TASK BRIEF: Begin at the top of the records below and print each line exactly until the line containing "1. [给 Ladybird" has been printed; any pictures are to be left out.

───── SOURCE RECORDS ─────

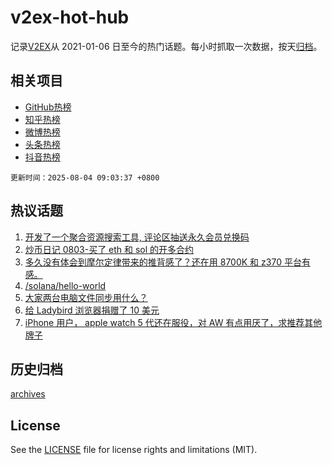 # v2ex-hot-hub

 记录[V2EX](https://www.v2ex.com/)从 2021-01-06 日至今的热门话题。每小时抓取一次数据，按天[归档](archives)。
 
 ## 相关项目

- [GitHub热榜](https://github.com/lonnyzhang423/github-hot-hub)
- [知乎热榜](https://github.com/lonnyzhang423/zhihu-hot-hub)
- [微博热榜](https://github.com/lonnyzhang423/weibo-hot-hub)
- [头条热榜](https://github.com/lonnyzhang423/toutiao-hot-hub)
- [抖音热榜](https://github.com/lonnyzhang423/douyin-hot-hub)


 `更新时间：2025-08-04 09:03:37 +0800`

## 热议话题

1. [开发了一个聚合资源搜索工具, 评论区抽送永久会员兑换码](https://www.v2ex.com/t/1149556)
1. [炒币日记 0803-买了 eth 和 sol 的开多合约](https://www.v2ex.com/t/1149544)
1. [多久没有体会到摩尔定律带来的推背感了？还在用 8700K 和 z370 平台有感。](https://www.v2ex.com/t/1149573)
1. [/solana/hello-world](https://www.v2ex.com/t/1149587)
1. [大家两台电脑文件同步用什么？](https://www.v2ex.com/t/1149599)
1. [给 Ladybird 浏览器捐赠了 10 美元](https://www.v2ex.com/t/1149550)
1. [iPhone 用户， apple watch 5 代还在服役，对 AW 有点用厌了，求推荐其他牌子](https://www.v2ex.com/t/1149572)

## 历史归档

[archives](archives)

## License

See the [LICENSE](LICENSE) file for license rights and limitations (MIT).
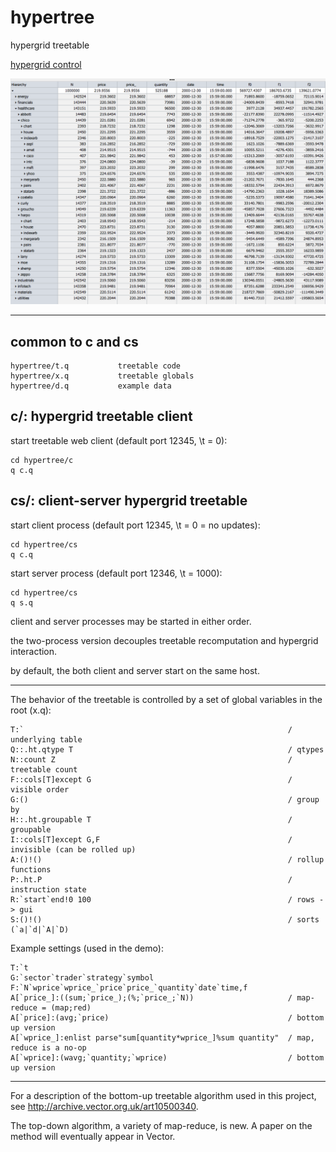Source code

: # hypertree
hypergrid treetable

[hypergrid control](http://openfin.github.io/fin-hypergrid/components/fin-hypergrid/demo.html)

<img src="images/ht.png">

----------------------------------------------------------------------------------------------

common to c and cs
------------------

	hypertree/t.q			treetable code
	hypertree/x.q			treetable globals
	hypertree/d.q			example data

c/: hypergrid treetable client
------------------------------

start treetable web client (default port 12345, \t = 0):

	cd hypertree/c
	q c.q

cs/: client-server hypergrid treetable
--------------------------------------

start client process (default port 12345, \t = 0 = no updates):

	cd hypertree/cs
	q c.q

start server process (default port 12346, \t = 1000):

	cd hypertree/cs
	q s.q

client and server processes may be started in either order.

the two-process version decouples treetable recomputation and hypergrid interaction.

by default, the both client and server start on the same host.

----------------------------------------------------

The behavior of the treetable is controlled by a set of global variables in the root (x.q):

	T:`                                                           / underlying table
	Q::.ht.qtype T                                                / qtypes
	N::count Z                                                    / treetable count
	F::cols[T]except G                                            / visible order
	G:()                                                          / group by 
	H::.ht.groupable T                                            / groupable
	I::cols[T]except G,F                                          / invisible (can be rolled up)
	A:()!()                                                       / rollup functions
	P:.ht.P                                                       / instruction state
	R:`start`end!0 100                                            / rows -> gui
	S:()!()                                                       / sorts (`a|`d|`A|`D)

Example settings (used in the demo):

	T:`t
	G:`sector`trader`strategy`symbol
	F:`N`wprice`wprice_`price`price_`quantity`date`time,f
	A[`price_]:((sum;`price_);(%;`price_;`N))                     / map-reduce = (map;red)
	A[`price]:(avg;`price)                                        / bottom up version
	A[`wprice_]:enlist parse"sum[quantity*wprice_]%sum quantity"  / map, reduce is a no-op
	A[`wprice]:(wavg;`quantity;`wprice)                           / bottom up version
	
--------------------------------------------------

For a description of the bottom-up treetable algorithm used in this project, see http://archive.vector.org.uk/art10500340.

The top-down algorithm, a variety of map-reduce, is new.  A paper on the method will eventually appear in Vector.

─────

RESPONSE AREA:
 # v2ex-hot-hub

 记录[V2EX](https://www.v2ex.com/)从 2021-01-06 日至今的热门话题。每小时抓取一次数据，按天[归档](archives)。
 
 ## 相关项目

- [GitHub热榜](https://github.com/lonnyzhang423/github-hot-hub)
- [知乎热榜](https://github.com/lonnyzhang423/zhihu-hot-hub)
- [微博热榜](https://github.com/lonnyzhang423/weibo-hot-hub)
- [头条热榜](https://github.com/lonnyzhang423/toutiao-hot-hub)
- [抖音热榜](https://github.com/lonnyzhang423/douyin-hot-hub)


 `更新时间：2025-08-04 09:03:37 +0800`

## 热议话题

1. [开发了一个聚合资源搜索工具, 评论区抽送永久会员兑换码](https://www.v2ex.com/t/1149556)
1. [炒币日记 0803-买了 eth 和 sol 的开多合约](https://www.v2ex.com/t/1149544)
1. [多久没有体会到摩尔定律带来的推背感了？还在用 8700K 和 z370 平台有感。](https://www.v2ex.com/t/1149573)
1. [/solana/hello-world](https://www.v2ex.com/t/1149587)
1. [大家两台电脑文件同步用什么？](https://www.v2ex.com/t/1149599)
1. [给 Ladybird 浏览器捐赠了 10 美元](https://www.v2ex.com/t/1149550)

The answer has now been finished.